** TASK INSTRUCTIONS **
Would you find each line in the entries below with the string "Validation" and copy it?

※ ※ ※

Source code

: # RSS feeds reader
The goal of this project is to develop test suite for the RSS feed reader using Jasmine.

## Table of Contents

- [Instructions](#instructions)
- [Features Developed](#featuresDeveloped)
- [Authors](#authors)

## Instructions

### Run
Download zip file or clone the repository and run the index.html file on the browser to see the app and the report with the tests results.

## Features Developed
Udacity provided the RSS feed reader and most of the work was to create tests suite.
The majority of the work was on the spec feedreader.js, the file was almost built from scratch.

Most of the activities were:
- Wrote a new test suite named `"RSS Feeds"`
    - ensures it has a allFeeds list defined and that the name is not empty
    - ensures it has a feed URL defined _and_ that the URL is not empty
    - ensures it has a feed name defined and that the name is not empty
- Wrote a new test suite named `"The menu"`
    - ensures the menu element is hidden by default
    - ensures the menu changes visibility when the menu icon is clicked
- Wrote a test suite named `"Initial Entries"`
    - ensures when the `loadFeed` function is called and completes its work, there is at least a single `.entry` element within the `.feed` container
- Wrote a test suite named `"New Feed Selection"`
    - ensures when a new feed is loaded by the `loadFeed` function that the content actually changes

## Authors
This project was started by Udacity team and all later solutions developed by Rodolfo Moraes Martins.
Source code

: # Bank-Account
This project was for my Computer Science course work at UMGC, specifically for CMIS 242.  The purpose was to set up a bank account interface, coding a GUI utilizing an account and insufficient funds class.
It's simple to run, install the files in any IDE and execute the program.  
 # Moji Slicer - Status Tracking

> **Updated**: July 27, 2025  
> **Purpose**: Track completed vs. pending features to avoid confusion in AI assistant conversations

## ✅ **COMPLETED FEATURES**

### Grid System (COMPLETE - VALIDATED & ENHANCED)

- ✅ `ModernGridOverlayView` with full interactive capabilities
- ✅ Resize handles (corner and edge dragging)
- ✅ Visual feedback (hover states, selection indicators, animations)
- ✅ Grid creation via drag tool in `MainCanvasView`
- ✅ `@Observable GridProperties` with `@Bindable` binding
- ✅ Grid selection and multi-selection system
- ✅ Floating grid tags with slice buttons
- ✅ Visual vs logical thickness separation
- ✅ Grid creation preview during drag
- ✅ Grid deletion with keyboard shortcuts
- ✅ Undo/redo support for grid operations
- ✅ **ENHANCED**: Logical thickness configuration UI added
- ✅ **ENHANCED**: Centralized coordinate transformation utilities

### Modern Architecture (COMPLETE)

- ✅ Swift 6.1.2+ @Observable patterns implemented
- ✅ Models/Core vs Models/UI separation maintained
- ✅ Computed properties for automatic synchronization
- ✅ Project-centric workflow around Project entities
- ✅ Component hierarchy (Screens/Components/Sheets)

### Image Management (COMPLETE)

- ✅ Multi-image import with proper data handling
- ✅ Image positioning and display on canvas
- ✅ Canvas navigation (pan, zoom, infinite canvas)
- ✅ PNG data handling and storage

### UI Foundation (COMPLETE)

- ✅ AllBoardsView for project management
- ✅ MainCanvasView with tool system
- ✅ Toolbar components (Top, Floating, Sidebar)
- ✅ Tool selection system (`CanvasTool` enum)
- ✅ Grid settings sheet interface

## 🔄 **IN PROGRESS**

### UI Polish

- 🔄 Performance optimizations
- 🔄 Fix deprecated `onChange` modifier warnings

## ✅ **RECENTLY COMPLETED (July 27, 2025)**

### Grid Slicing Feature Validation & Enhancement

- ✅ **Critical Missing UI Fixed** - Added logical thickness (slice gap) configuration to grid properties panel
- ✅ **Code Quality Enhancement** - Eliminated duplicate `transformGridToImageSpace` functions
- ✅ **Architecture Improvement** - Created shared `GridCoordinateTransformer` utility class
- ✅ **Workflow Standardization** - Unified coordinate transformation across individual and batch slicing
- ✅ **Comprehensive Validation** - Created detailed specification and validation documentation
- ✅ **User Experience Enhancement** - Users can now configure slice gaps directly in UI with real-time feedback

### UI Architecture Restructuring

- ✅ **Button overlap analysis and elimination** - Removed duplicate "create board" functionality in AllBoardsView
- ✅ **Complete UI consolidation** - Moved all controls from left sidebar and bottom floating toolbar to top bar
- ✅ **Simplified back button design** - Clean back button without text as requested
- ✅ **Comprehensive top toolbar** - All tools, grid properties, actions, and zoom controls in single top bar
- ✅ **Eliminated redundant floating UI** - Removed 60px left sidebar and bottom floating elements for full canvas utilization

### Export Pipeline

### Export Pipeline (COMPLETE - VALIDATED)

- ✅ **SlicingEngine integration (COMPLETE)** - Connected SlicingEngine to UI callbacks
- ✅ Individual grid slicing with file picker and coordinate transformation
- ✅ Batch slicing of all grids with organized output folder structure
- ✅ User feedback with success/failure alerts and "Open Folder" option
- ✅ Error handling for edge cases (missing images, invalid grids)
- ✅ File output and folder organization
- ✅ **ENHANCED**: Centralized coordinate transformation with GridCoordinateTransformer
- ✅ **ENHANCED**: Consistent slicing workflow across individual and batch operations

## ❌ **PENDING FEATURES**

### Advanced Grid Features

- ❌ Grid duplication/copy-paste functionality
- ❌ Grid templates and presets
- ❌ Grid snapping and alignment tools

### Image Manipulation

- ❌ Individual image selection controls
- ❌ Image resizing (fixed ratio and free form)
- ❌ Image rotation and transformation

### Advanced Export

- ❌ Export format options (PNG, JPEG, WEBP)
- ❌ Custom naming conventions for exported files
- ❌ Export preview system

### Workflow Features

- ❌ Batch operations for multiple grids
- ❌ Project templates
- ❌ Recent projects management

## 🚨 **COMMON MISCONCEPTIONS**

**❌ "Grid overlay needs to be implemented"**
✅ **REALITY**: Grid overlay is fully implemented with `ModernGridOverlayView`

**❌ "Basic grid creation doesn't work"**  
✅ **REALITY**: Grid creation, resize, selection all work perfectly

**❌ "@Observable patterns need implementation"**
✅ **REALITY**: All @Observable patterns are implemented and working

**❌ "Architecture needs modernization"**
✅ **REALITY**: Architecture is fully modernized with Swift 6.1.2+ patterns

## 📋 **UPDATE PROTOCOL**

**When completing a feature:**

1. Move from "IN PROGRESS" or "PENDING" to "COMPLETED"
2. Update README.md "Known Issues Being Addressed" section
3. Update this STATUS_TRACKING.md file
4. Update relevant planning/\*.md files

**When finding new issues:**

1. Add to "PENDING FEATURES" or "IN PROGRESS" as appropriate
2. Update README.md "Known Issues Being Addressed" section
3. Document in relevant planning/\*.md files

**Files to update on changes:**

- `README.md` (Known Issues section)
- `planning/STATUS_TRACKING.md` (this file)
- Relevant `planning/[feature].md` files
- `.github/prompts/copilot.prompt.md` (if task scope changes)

※ ※ ※

** RESPONSE AREA **
### Grid Slicing Feature Validation & Enhancement
- ✅ **Comprehensive Validation** - Created detailed specification and validation documentation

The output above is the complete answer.